Of Place and Perspective
by C.D. Dollar
The success of an outdoors experience is a matter of both perspective and opportunity. I offer a recent experience as example. What began as strictly a duck hunt turned into an extraordinary astronomy lesson, switched back to its original purpose and concluded as a bird-watching expedition.
The previous evening a storm front dumped much-needed rains throughout the region, leaving strong, northerly winds and brilliantly clear night skies. The lack of cloud cover was a boon to skywatching. I was driving through Dorcester County, bouncing along backcountry roads to the public landing in the very late evening - or very early morning, depending upon your perspective.
Once away from the glaring lights of civilization, the heavens revealed a magical fireworks display. Though I am quite certain that this event was public knowledge in most parts of Maryland and beyond, I was caught off guard by the meteor shower in progress. I counted more than two dozen shooting stars, each unique in its intensity and trajectory, by the time I launched my skiff. Rolling down the Blackwater River, on several occasions I had to steer away from the marsh bank at the last minute because the cascading stars had mesmerized me so. Yet once I reached the salt pond where I would set up to hunt, my focus changed from the galactic to the earthbound.
As the blackness grudgingly gave way to light, ducks began to fly. I was hunting with several friends, and we split up in pairs to better conceal ourselves. The very first part of the morning offered its chances: mallards, teal, gadwall and black ducks made up the bulk of the squadrons flying. Some of these encounters were capitalized on, yet others left me shaking my head in disbelief as a Teflon-feathered fowl made its escape unscathed.
By mid-morning as the hunt slowed, I watched a marsh hawk work the lowlands with keen precision. This particular northern harrier was a female, her body streaked brown with a russet carriage. The bold, white band marking her tail feathers was like a tattoo symbolizing initiation into some select club. She flew deliberately over the brown grass, letting the steady currents take her over prime hunting ground in search of nutria, muskrat or whatever other prey she favored.

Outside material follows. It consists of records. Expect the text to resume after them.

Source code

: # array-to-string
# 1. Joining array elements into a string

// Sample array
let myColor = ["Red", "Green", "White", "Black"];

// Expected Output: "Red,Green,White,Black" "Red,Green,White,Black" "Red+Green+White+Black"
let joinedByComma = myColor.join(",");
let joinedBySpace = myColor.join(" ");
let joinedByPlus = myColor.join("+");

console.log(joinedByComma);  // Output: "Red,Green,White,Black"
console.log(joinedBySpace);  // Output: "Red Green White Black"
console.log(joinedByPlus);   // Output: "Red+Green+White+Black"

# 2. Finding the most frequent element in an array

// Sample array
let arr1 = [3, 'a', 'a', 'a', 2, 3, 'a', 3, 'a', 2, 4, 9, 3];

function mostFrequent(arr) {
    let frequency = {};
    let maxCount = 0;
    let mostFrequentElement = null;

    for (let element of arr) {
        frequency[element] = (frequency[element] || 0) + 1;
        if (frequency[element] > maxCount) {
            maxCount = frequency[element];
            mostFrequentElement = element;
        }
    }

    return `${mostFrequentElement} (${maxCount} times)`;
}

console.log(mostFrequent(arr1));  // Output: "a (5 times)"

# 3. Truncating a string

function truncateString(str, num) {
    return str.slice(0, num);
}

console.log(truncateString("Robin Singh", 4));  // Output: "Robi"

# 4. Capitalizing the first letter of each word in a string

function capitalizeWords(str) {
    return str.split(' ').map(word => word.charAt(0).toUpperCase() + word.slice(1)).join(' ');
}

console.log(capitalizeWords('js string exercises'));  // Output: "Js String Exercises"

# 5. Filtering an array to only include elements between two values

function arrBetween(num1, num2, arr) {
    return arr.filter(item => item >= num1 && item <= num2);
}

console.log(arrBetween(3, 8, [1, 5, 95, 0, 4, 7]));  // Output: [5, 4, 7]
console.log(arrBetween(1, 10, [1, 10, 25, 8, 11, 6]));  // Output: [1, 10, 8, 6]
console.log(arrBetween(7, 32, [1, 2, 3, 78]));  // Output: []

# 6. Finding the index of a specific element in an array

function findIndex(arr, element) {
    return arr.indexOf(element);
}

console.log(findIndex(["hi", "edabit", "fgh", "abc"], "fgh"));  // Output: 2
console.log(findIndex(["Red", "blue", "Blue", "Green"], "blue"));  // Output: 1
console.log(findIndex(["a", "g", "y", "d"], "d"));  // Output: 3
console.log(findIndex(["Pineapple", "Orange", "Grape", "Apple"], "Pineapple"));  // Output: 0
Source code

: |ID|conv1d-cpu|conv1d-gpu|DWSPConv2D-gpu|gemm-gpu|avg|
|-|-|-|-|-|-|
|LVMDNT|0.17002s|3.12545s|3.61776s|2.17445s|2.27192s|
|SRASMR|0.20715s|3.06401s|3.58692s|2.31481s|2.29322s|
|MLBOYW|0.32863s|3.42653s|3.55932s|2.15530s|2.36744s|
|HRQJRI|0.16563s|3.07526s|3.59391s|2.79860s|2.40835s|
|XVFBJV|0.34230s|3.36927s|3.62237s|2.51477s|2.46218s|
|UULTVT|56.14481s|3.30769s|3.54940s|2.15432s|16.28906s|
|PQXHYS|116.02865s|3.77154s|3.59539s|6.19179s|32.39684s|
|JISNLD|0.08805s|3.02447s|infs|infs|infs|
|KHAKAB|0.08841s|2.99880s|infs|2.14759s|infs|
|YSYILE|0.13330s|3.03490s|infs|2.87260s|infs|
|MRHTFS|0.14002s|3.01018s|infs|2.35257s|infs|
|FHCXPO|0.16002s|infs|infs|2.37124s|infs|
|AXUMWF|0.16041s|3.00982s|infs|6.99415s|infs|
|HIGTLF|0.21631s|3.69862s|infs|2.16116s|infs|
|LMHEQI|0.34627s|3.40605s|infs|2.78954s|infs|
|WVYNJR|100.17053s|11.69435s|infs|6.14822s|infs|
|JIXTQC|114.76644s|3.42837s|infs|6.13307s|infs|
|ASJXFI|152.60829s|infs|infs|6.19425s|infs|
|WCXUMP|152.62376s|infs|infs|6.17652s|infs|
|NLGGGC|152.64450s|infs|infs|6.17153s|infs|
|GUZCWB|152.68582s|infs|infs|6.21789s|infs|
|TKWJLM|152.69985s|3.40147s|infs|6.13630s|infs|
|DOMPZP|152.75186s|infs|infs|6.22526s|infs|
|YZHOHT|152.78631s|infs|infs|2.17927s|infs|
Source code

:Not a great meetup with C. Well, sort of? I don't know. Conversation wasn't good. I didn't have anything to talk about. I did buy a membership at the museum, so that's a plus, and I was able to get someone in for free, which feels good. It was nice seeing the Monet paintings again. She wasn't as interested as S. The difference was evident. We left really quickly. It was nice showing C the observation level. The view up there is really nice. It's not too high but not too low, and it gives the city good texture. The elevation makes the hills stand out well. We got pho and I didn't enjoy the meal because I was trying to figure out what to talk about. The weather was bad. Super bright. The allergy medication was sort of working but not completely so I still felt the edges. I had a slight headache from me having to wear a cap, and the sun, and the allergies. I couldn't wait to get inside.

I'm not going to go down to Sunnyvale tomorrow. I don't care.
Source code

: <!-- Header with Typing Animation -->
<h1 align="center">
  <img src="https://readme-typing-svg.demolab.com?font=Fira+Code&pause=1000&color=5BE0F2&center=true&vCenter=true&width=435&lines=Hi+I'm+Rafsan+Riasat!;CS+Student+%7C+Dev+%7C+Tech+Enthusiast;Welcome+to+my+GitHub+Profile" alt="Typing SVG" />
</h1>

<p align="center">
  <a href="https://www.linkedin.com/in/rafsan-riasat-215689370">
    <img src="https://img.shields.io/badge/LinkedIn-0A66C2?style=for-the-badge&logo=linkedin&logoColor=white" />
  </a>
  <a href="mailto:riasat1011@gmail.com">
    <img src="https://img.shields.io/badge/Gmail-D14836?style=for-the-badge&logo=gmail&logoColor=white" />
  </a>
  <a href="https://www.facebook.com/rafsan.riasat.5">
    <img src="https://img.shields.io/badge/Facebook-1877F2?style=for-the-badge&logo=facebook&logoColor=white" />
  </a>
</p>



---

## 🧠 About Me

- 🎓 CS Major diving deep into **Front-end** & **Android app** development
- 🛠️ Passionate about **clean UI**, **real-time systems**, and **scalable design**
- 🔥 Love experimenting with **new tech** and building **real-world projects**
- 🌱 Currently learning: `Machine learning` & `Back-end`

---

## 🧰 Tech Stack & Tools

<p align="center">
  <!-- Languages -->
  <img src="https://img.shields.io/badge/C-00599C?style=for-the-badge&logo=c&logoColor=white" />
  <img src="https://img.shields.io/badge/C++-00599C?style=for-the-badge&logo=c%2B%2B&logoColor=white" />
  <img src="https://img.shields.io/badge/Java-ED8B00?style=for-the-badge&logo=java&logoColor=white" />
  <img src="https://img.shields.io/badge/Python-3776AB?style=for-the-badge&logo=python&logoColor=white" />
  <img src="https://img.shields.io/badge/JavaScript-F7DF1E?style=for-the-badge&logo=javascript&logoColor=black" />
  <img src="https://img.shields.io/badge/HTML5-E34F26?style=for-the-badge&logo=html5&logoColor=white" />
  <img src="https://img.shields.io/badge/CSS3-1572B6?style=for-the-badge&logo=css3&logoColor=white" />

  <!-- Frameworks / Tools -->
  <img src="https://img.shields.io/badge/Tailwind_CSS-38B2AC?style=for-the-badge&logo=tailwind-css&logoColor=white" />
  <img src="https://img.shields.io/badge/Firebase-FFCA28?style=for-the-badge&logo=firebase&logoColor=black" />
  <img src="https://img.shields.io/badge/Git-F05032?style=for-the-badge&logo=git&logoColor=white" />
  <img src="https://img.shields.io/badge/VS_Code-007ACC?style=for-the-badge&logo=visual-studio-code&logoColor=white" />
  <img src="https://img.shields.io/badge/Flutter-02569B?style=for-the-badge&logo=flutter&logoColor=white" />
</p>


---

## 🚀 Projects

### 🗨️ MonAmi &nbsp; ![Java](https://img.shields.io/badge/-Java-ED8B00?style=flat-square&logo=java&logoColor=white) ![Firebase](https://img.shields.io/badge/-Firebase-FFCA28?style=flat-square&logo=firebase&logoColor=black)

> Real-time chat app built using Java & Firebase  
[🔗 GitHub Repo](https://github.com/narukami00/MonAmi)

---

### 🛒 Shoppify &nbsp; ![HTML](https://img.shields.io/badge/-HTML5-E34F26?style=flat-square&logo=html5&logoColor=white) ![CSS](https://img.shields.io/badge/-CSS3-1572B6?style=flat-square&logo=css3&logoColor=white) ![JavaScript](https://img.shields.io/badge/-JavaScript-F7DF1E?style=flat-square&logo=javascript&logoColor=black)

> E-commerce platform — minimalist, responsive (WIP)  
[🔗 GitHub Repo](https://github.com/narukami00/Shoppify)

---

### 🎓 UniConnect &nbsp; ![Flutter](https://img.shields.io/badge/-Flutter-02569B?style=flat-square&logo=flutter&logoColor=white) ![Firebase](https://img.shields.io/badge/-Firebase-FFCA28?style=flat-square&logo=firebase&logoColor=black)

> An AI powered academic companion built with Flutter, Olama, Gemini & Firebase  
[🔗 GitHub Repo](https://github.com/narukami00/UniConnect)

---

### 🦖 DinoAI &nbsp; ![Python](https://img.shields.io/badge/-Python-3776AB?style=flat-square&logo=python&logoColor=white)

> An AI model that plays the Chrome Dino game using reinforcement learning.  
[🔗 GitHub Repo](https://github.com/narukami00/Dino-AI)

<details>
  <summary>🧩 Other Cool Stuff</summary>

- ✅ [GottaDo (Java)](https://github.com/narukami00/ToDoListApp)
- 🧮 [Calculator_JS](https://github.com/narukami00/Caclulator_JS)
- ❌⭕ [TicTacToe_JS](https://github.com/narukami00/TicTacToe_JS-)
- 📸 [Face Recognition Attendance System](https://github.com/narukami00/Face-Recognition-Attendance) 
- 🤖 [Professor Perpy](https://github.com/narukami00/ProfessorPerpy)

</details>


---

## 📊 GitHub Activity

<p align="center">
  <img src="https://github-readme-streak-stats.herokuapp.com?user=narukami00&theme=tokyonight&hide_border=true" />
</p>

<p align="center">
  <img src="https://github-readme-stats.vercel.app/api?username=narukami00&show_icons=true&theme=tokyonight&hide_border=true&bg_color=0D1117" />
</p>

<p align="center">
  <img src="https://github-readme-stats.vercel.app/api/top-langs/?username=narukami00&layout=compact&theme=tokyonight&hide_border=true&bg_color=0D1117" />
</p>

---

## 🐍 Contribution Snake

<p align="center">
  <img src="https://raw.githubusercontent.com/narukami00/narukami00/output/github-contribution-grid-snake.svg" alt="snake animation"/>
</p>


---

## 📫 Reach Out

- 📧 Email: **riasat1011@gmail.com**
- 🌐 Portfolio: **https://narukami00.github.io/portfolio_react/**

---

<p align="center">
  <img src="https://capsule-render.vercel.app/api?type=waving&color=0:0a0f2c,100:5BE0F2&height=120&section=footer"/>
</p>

As the day progressed, the flights of ducks diminished and the marsh hawks became more visible. At noon, water from the flood tide - which had been engaged in an epic struggle with the wind all morning - gained enough momentum to allow my skiff to float out of the marsh. Overhead, the sorrowful sounds of whistling tundra swans were clear and distinct.
Traveling over the same road from which I came, kestrels stood post on the power lines like miniature sentries. They are smallish birds, no bigger than swallows or jays, their faces patterned in a black and white mustache design. They hover over the corn and soy fields for mice and other rodents, their wings a furious blur. American kestrels are part of the family of falcons, and they act like it. They are very aware and proud of their lineage.
At the end of the day, as I drift off to restful sleep, I am left with one fading thought: the last 15 hours once again proved that it's not only what I see but how I see it that enriches my experience.